Since 2005, the VA has gotten some additional funds—but not enough. Too often, Vets face long waits for care. And as of 2003, the VA no longer offers healthcare to all vets. Only those who earn less than $25,000 a year, and/or those whose condition is related to their medical service qualify, leaving roughly 1.7 million Vets uninsured. Many served in Vietnam, the Gulf War, Afghanistan or Iraq. Most are employed, but in many cases, either their employer doesn’t offer health insurance or they can’t afford it. (With annual premiums averaging $4000 for an individual, and well over $10,000 for a family, it’s easy to see how a Vet earning $25,000—before taxes—has a hard time paying for health insurance.)

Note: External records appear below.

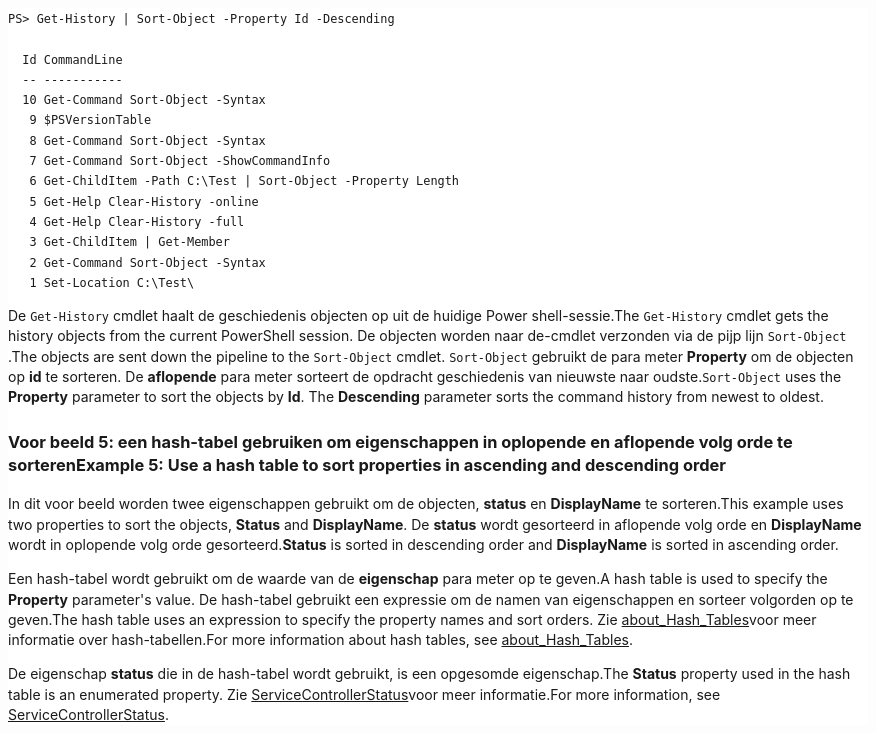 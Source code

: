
 ```
PS> Get-History | Sort-Object -Property Id -Descending

  Id CommandLine
  -- -----------
  10 Get-Command Sort-Object -Syntax
   9 $PSVersionTable
   8 Get-Command Sort-Object -Syntax
   7 Get-Command Sort-Object -ShowCommandInfo
   6 Get-ChildItem -Path C:\Test | Sort-Object -Property Length
   5 Get-Help Clear-History -online
   4 Get-Help Clear-History -full
   3 Get-ChildItem | Get-Member
   2 Get-Command Sort-Object -Syntax
   1 Set-Location C:\Test\
```

<span data-ttu-id="3c902-142">De `Get-History` cmdlet haalt de geschiedenis objecten op uit de huidige Power shell-sessie.</span><span class="sxs-lookup"><span data-stu-id="3c902-142">The `Get-History` cmdlet gets the history objects from the current PowerShell session.</span></span> <span data-ttu-id="3c902-143">De objecten worden naar de-cmdlet verzonden via de pijp lijn `Sort-Object` .</span><span class="sxs-lookup"><span data-stu-id="3c902-143">The objects are sent down the pipeline to the `Sort-Object` cmdlet.</span></span> <span data-ttu-id="3c902-144">`Sort-Object` gebruikt de para meter **Property** om de objecten op **id** te sorteren. De **aflopende** para meter sorteert de opdracht geschiedenis van nieuwste naar oudste.</span><span class="sxs-lookup"><span data-stu-id="3c902-144">`Sort-Object` uses the **Property** parameter to sort the objects by **Id**. The **Descending** parameter sorts the command history from newest to oldest.</span></span>

### <span data-ttu-id="3c902-145">Voor beeld 5: een hash-tabel gebruiken om eigenschappen in oplopende en aflopende volg orde te sorteren</span><span class="sxs-lookup"><span data-stu-id="3c902-145">Example 5: Use a hash table to sort properties in ascending and descending order</span></span>

<span data-ttu-id="3c902-146">In dit voor beeld worden twee eigenschappen gebruikt om de objecten, **status** en **DisplayName** te sorteren.</span><span class="sxs-lookup"><span data-stu-id="3c902-146">This example uses two properties to sort the objects, **Status** and **DisplayName**.</span></span> <span data-ttu-id="3c902-147">De **status** wordt gesorteerd in aflopende volg orde en **DisplayName** wordt in oplopende volg orde gesorteerd.</span><span class="sxs-lookup"><span data-stu-id="3c902-147">**Status** is sorted in descending order and **DisplayName** is sorted in ascending order.</span></span>

<span data-ttu-id="3c902-148">Een hash-tabel wordt gebruikt om de waarde van de **eigenschap** para meter op te geven.</span><span class="sxs-lookup"><span data-stu-id="3c902-148">A hash table is used to specify the **Property** parameter's value.</span></span> <span data-ttu-id="3c902-149">De hash-tabel gebruikt een expressie om de namen van eigenschappen en sorteer volgorden op te geven.</span><span class="sxs-lookup"><span data-stu-id="3c902-149">The hash table uses an expression to specify the property names and sort orders.</span></span> <span data-ttu-id="3c902-150">Zie [about_Hash_Tables](../Microsoft.PowerShell.Core/About/about_Hash_Tables.md)voor meer informatie over hash-tabellen.</span><span class="sxs-lookup"><span data-stu-id="3c902-150">For more information about hash tables, see [about_Hash_Tables](../Microsoft.PowerShell.Core/About/about_Hash_Tables.md).</span></span>

<span data-ttu-id="3c902-151">De eigenschap **status** die in de hash-tabel wordt gebruikt, is een opgesomde eigenschap.</span><span class="sxs-lookup"><span data-stu-id="3c902-151">The **Status** property used in the hash table is an enumerated property.</span></span>
<span data-ttu-id="3c902-152">Zie [ServiceControllerStatus](/dotnet/api/system.serviceprocess.servicecontrollerstatus)voor meer informatie.</span><span class="sxs-lookup"><span data-stu-id="3c902-152">For more information, see [ServiceControllerStatus](/dotnet/api/system.serviceprocess.servicecontrollerstatus).</span></span>
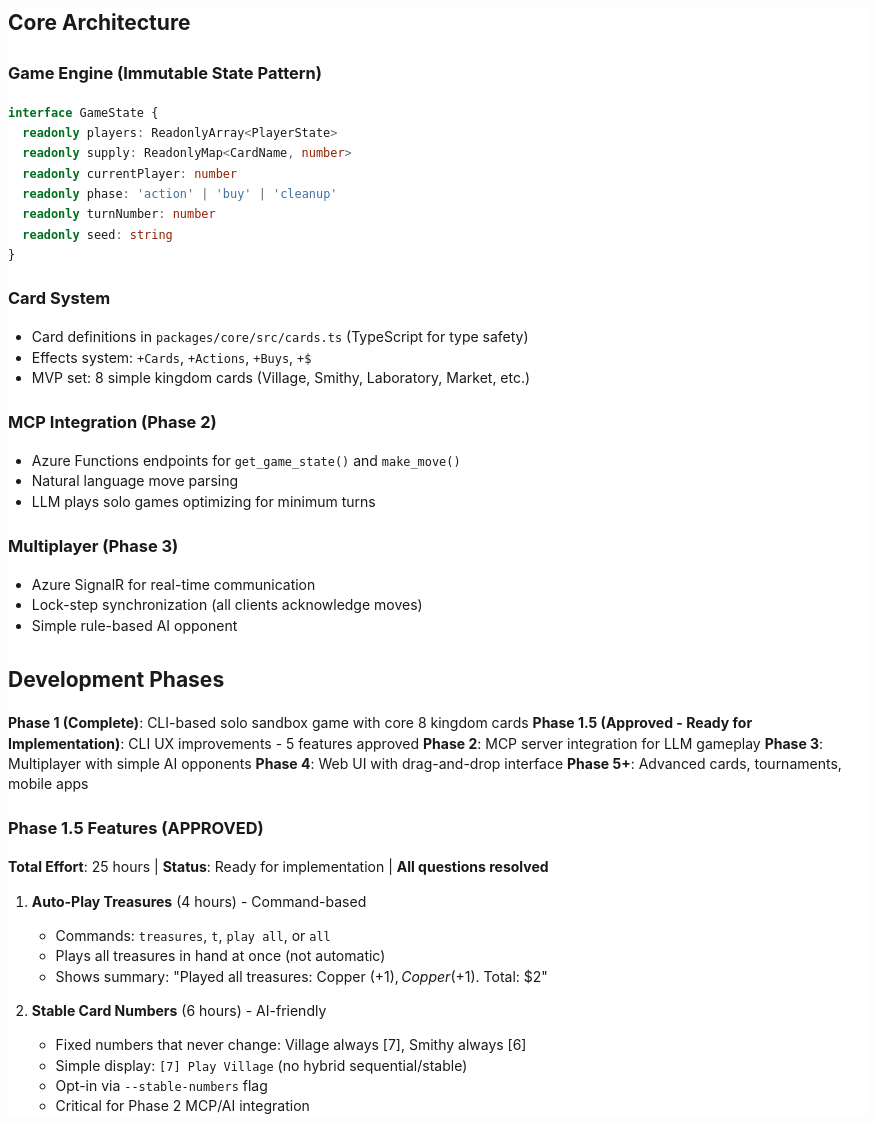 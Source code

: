 ## Core Architecture

### Game Engine (Immutable State Pattern)
```typescript
interface GameState {
  readonly players: ReadonlyArray<PlayerState>
  readonly supply: ReadonlyMap<CardName, number>
  readonly currentPlayer: number
  readonly phase: 'action' | 'buy' | 'cleanup'
  readonly turnNumber: number
  readonly seed: string
}
```

### Card System
- Card definitions in `packages/core/src/cards.ts` (TypeScript for type safety)
- Effects system: `+Cards`, `+Actions`, `+Buys`, `+$`
- MVP set: 8 simple kingdom cards (Village, Smithy, Laboratory, Market, etc.)

### MCP Integration (Phase 2)
- Azure Functions endpoints for `get_game_state()` and `make_move()`
- Natural language move parsing
- LLM plays solo games optimizing for minimum turns

### Multiplayer (Phase 3)
- Azure SignalR for real-time communication
- Lock-step synchronization (all clients acknowledge moves)
- Simple rule-based AI opponent

## Development Phases

**Phase 1 (Complete)**: CLI-based solo sandbox game with core 8 kingdom cards
**Phase 1.5 (Approved - Ready for Implementation)**: CLI UX improvements - 5 features approved
**Phase 2**: MCP server integration for LLM gameplay
**Phase 3**: Multiplayer with simple AI opponents
**Phase 4**: Web UI with drag-and-drop interface
**Phase 5+**: Advanced cards, tournaments, mobile apps

### Phase 1.5 Features (APPROVED)

**Total Effort**: 25 hours | **Status**: Ready for implementation | **All questions resolved**

1. **Auto-Play Treasures** (4 hours) - Command-based
   - Commands: `treasures`, `t`, `play all`, or `all`
   - Plays all treasures in hand at once (not automatic)
   - Shows summary: "Played all treasures: Copper (+$1), Copper (+$1). Total: $2"

2. **Stable Card Numbers** (6 hours) - AI-friendly
   - Fixed numbers that never change: Village always [7], Smithy always [6]
   - Simple display: `[7] Play Village` (no hybrid sequential/stable)
   - Opt-in via `--stable-numbers` flag
   - Critical for Phase 2 MCP/AI integration
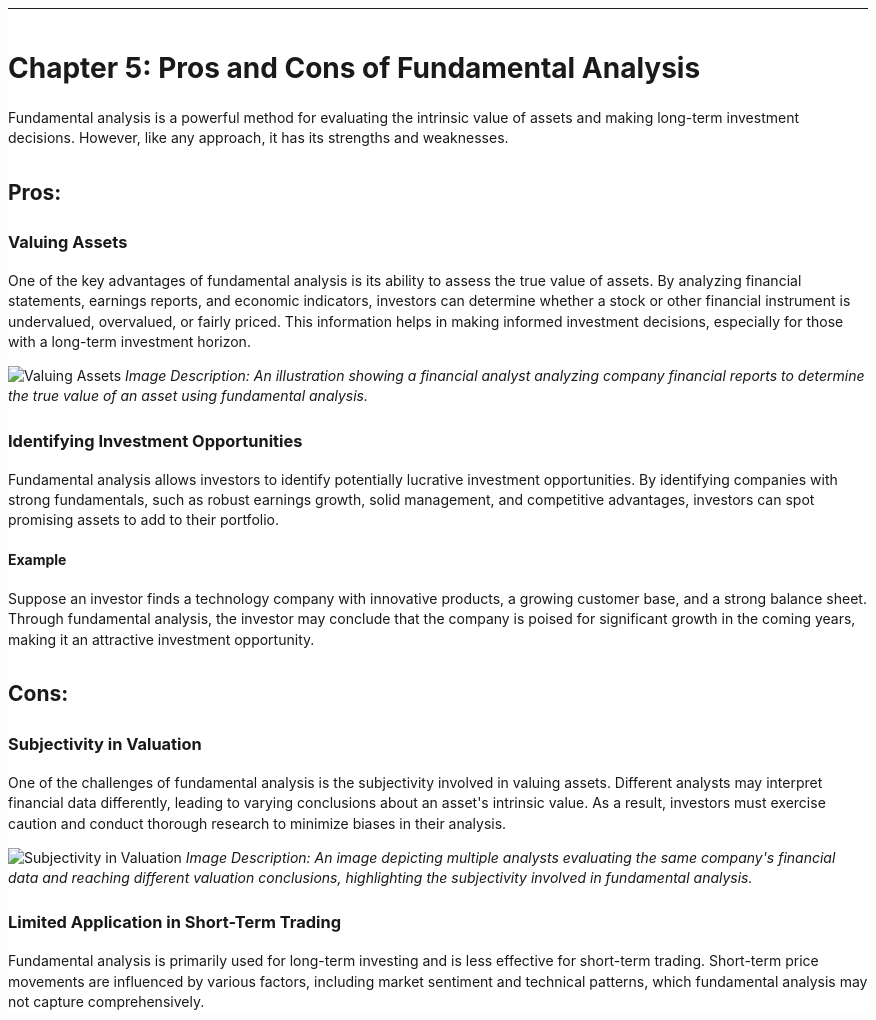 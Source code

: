
---
# Chapter 5: Pros and Cons of Fundamental Analysis

Fundamental analysis is a powerful method for evaluating the intrinsic value of assets and making long-term investment decisions. However, like any approach, it has its strengths and weaknesses.

## Pros:

### Valuing Assets
One of the key advantages of fundamental analysis is its ability to assess the true value of assets. By analyzing financial statements, earnings reports, and economic indicators, investors can determine whether a stock or other financial instrument is undervalued, overvalued, or fairly priced. This information helps in making informed investment decisions, especially for those with a long-term investment horizon.

![Valuing Assets](image_url_1)
*Image Description: An illustration showing a financial analyst analyzing company financial reports to determine the true value of an asset using fundamental analysis.*

### Identifying Investment Opportunities
Fundamental analysis allows investors to identify potentially lucrative investment opportunities. By identifying companies with strong fundamentals, such as robust earnings growth, solid management, and competitive advantages, investors can spot promising assets to add to their portfolio.

#### Example
Suppose an investor finds a technology company with innovative products, a growing customer base, and a strong balance sheet. Through fundamental analysis, the investor may conclude that the company is poised for significant growth in the coming years, making it an attractive investment opportunity.

## Cons:

### Subjectivity in Valuation
One of the challenges of fundamental analysis is the subjectivity involved in valuing assets. Different analysts may interpret financial data differently, leading to varying conclusions about an asset's intrinsic value. As a result, investors must exercise caution and conduct thorough research to minimize biases in their analysis.

![Subjectivity in Valuation](image_url_2)
*Image Description: An image depicting multiple analysts evaluating the same company's financial data and reaching different valuation conclusions, highlighting the subjectivity involved in fundamental analysis.*

### Limited Application in Short-Term Trading
Fundamental analysis is primarily used for long-term investing and is less effective for short-term trading. Short-term price movements are influenced by various factors, including market sentiment and technical patterns, which fundamental analysis may not capture comprehensively.
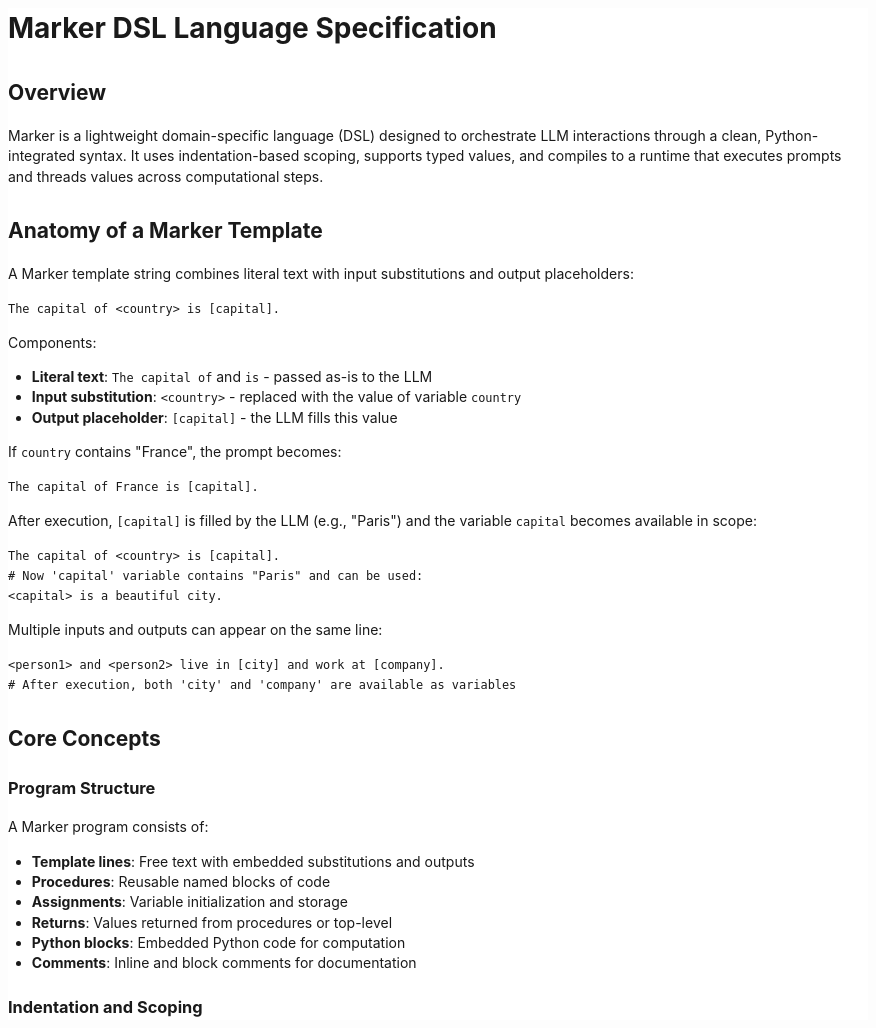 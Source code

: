 # Marker DSL Language Specification

## Overview

Marker is a lightweight domain-specific language (DSL) designed to orchestrate LLM interactions through a clean, Python-integrated syntax. It uses indentation-based scoping, supports typed values, and compiles to a runtime that executes prompts and threads values across computational steps.

## Anatomy of a Marker Template

A Marker template string combines literal text with input substitutions and output placeholders:

```marker
The capital of <country> is [capital].
```

Components:
- **Literal text**: `The capital of` and `is` - passed as-is to the LLM
- **Input substitution**: `<country>` - replaced with the value of variable `country`
- **Output placeholder**: `[capital]` - the LLM fills this value

If `country` contains "France", the prompt becomes:
```
The capital of France is [capital].
```

After execution, `[capital]` is filled by the LLM (e.g., "Paris") and the variable `capital` becomes available in scope:
```marker
The capital of <country> is [capital].
# Now 'capital' variable contains "Paris" and can be used:
<capital> is a beautiful city.
```

Multiple inputs and outputs can appear on the same line:
```marker
<person1> and <person2> live in [city] and work at [company].
# After execution, both 'city' and 'company' are available as variables
```

## Core Concepts

### Program Structure

A Marker program consists of:
- **Template lines**: Free text with embedded substitutions and outputs
- **Procedures**: Reusable named blocks of code
- **Assignments**: Variable initialization and storage
- **Returns**: Values returned from procedures or top-level
- **Python blocks**: Embedded Python code for computation
- **Comments**: Inline and block comments for documentation

### Indentation and Scoping
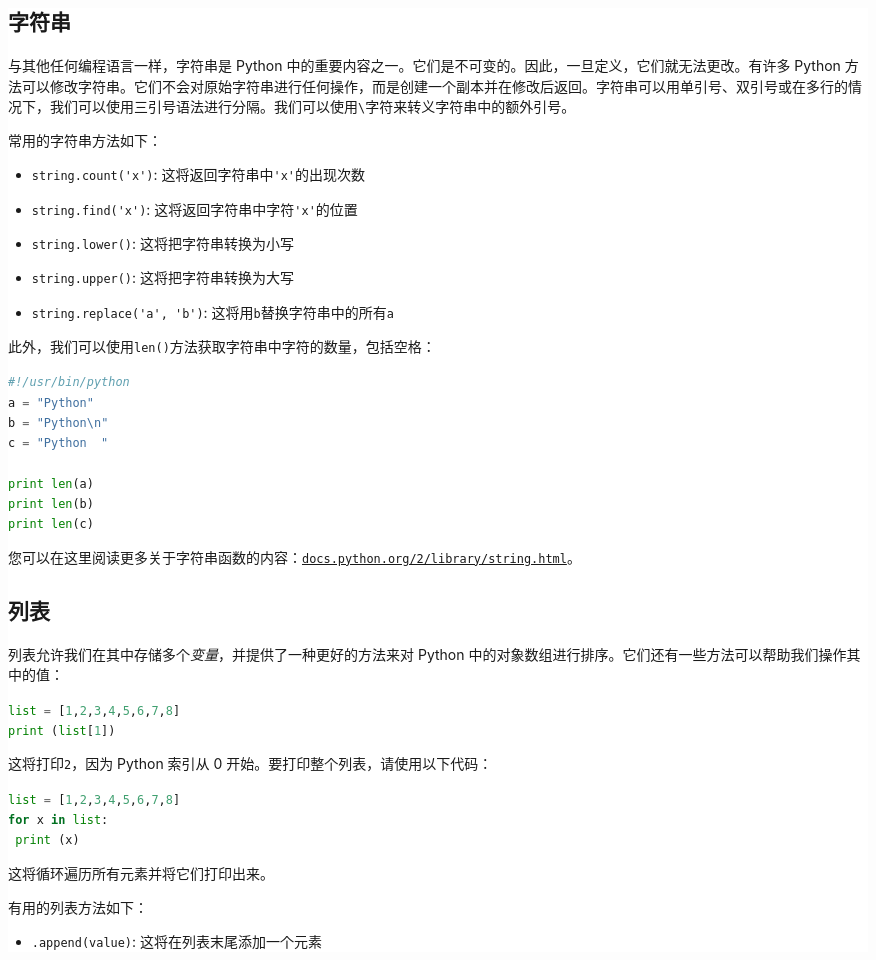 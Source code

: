 ## 字符串

与其他任何编程语言一样，字符串是 Python 中的重要内容之一。它们是不可变的。因此，一旦定义，它们就无法更改。有许多 Python 方法可以修改字符串。它们不会对原始字符串进行任何操作，而是创建一个副本并在修改后返回。字符串可以用单引号、双引号或在多行的情况下，我们可以使用三引号语法进行分隔。我们可以使用`\`字符来转义字符串中的额外引号。

常用的字符串方法如下：

+   `string.count('x')`: 这将返回字符串中`'x'`的出现次数

+   `string.find('x')`: 这将返回字符串中字符`'x'`的位置

+   `string.lower()`: 这将把字符串转换为小写

+   `string.upper()`: 这将把字符串转换为大写

+   `string.replace('a', 'b')`: 这将用`b`替换字符串中的所有`a`

此外，我们可以使用`len()`方法获取字符串中字符的数量，包括空格：

```py
#!/usr/bin/python 
a = "Python" 
b = "Python\n" 
c = "Python  " 

print len(a) 
print len(b) 
print len(c) 

```

您可以在这里阅读更多关于字符串函数的内容：[`docs.python.org/2/library/string.html`](https://docs.python.org/2/library/string.html)。

## 列表

列表允许我们在其中存储多个*变量*，并提供了一种更好的方法来对 Python 中的对象数组进行排序。它们还有一些方法可以帮助我们操作其中的值：

```py
list = [1,2,3,4,5,6,7,8] 
print (list[1])  

```

这将打印`2`，因为 Python 索引从 0 开始。要打印整个列表，请使用以下代码：

```py
list = [1,2,3,4,5,6,7,8]
for x in list:
 print (x)

```

这将循环遍历所有元素并将它们打印出来。

有用的列表方法如下：

+   `.append(value)`: 这将在列表末尾添加一个元素
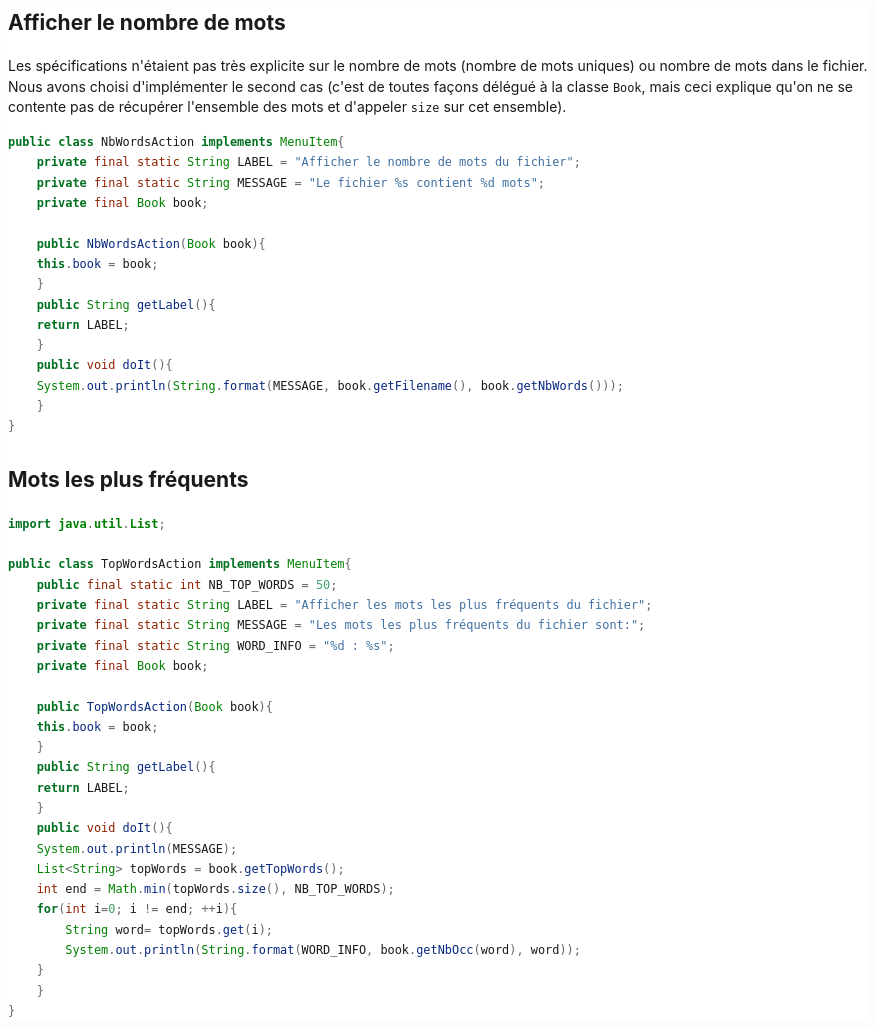 ## Afficher le nombre de mots

Les spécifications n'étaient pas très explicite sur le nombre de mots (nombre de mots uniques) ou nombre de mots dans le fichier. Nous avons choisi d'implémenter le second cas (c'est de toutes façons délégué à la classe `Book`, mais ceci explique qu'on ne se contente pas de récupérer l'ensemble des mots et d'appeler `size` sur cet ensemble).

```java
public class NbWordsAction implements MenuItem{
    private final static String LABEL = "Afficher le nombre de mots du fichier";
    private final static String MESSAGE = "Le fichier %s contient %d mots";
    private final Book book;

    public NbWordsAction(Book book){
	this.book = book;
    }
    public String getLabel(){
	return LABEL;
    }
    public void doIt(){
	System.out.println(String.format(MESSAGE, book.getFilename(), book.getNbWords()));
    }
}
```


<a id="orgfa25132"></a>

## Mots les plus fréquents

```java
import java.util.List;

public class TopWordsAction implements MenuItem{
    public final static int NB_TOP_WORDS = 50;
    private final static String LABEL = "Afficher les mots les plus fréquents du fichier";
    private final static String MESSAGE = "Les mots les plus fréquents du fichier sont:";
    private final static String WORD_INFO = "%d : %s";
    private final Book book;

    public TopWordsAction(Book book){
	this.book = book;
    }
    public String getLabel(){
	return LABEL;
    }
    public void doIt(){
	System.out.println(MESSAGE);
	List<String> topWords = book.getTopWords();
	int end = Math.min(topWords.size(), NB_TOP_WORDS);
	for(int i=0; i != end; ++i){
	    String word= topWords.get(i);
	    System.out.println(String.format(WORD_INFO, book.getNbOcc(word), word));
	}
    }
}
```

Perhaps Washington needs to re-think its agenda. Fund the one part of our health care system that works, and look to the VA as a model to ensure that medical priorities—rather than the market’s priorities—dictate how to bring U.S. healthcare into the 21st century.
How can other healthcare providers follow the VA model?
Ken Kizer might have a solution. The man who transformed the VA is now CEO of Medsphere Systems, a company that is adapting the VA’s software (VisTa) for other doctors and hospitals. The software itself is free—anyone can download it online. But you still need to install VisTa, adapt it, and learn how to use it. Medsphere offers those services plus 24-hour support to customers like Midland Memorial Hospital in Texas. Because Midland didn’t have to pay licensing fees for the software, it says it is spending only $7.1 million—less than half the total cost of commercial software.
The key is that, in contrast to the proprietary software that many companies sell, the VA software is "open source" which means that it’s available at no or minimal cost, and allows different IT systems to operate compatibly. Because anyone can download it, the software is not controlled by Medsphere or any single company. Instead, a community of users can work to improve the code simultaneously, sharing ideas, and speeding development.
Cynics suggest that corporate lobbyists who hope to turn a neat profit on proprietary software will block open source Health IT. And money is still an obstacle: hospitals and doctors will need subsidies.
But if Congress has the will, the VA has shown the way.